Start of Study material

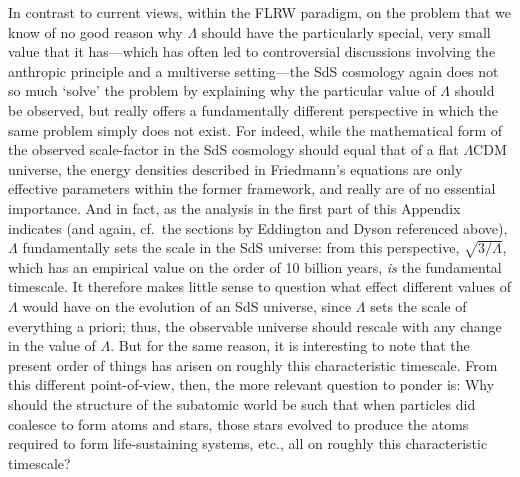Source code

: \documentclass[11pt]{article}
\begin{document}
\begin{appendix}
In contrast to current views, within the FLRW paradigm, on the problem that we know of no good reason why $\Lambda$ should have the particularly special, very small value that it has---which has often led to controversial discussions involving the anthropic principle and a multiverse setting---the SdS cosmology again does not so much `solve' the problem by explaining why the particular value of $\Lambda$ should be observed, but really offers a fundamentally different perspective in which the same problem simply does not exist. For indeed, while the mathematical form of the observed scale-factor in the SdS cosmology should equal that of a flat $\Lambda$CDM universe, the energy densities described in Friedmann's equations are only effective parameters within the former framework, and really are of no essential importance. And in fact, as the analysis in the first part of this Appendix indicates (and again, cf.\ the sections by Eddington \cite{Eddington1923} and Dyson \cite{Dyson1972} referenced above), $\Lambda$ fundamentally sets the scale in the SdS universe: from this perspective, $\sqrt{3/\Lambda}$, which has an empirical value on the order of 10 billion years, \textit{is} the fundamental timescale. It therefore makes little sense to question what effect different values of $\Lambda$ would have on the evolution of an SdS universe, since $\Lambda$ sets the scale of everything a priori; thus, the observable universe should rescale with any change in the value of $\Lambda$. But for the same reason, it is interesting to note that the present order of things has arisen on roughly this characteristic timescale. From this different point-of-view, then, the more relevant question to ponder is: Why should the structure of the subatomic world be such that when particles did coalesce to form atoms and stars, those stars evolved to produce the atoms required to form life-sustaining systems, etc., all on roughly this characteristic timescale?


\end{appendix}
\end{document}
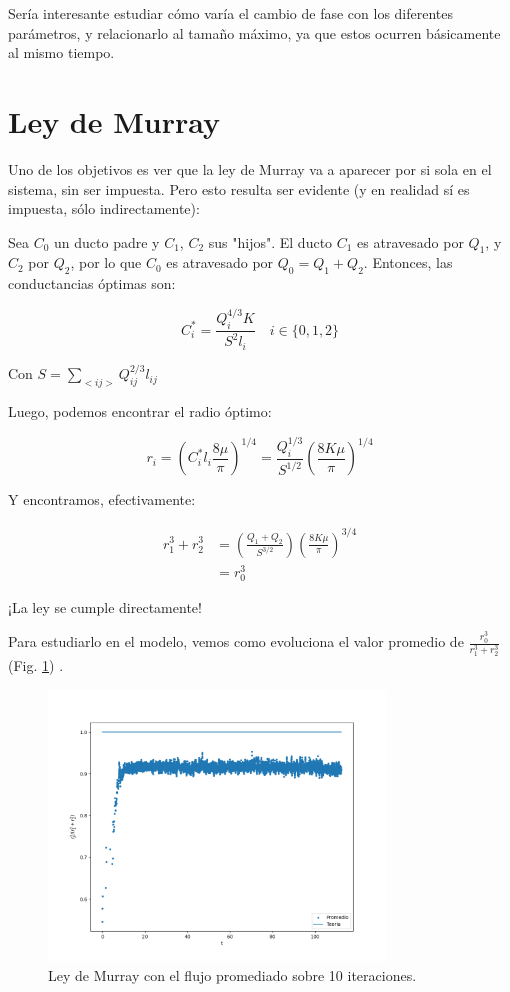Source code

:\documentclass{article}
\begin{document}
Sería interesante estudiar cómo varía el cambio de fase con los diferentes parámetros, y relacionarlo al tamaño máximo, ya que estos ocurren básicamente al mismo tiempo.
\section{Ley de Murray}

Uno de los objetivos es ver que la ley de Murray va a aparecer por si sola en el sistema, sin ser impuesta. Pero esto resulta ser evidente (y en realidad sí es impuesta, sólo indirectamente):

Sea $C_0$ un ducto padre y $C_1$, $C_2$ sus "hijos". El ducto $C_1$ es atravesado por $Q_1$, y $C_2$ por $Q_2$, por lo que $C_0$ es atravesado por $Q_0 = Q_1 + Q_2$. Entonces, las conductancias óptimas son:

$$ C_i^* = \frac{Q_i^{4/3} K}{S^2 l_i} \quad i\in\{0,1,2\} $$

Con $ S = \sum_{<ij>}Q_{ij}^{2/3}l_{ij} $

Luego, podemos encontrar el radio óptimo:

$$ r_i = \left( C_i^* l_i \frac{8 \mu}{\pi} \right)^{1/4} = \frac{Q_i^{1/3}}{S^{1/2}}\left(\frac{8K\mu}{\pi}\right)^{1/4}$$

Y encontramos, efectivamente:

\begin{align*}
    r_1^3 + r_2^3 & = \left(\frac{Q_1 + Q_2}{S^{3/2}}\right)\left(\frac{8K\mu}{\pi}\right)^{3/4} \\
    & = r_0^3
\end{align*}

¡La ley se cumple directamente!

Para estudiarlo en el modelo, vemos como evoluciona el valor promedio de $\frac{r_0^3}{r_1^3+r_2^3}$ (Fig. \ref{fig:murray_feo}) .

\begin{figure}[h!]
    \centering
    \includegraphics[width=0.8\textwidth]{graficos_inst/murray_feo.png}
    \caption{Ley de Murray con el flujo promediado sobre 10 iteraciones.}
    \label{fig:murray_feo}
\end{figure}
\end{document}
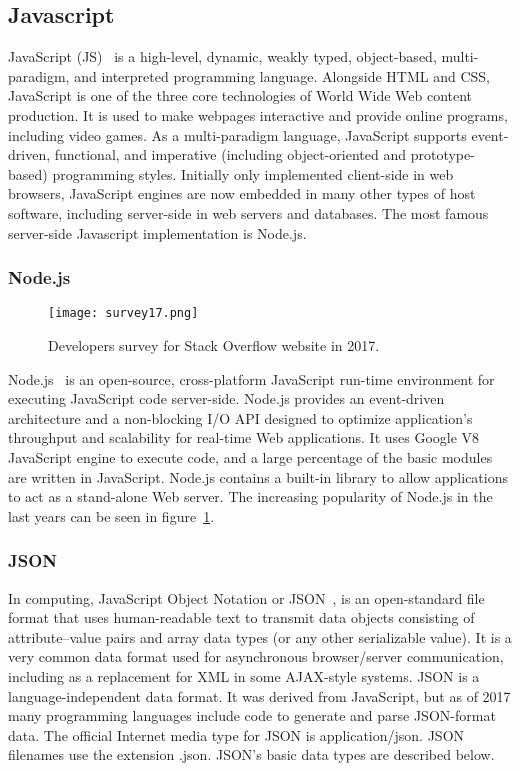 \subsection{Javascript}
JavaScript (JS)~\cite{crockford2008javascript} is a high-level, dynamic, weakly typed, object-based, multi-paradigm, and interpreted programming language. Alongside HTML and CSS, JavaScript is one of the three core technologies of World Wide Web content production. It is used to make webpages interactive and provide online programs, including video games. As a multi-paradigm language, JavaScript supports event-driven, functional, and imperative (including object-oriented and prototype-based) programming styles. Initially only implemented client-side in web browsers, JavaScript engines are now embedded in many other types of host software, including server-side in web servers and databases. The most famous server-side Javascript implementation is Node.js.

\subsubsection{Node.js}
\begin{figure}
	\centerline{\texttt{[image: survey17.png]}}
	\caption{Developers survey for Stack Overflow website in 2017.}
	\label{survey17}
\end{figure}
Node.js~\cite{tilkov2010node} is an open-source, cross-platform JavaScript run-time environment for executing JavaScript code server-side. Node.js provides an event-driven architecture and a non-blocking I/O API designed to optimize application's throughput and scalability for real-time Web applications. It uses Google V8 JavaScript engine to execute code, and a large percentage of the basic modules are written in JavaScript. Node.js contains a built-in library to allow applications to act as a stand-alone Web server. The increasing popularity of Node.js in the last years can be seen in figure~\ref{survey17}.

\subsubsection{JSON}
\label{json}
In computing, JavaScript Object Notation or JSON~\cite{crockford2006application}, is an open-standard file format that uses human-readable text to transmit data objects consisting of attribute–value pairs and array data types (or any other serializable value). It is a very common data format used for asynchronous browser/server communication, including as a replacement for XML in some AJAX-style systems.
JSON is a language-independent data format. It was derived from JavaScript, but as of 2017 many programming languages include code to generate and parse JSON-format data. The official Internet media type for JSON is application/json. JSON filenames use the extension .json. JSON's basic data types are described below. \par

End of Study material

- What needs to be done -
Where a line above contains the word "right", show that line.

- Task solution -
$$ r_i = \left( C_i^* l_i \frac{8 \mu}{\pi} \right)^{1/4} = \frac{Q_i^{1/3}}{S^{1/2}}\left(\frac{8K\mu}{\pi}\right)^{1/4}$$
    r_1^3 + r_2^3 & = \left(\frac{Q_1 + Q_2}{S^{3/2}}\right)\left(\frac{8K\mu}{\pi}\right)^{3/4} \\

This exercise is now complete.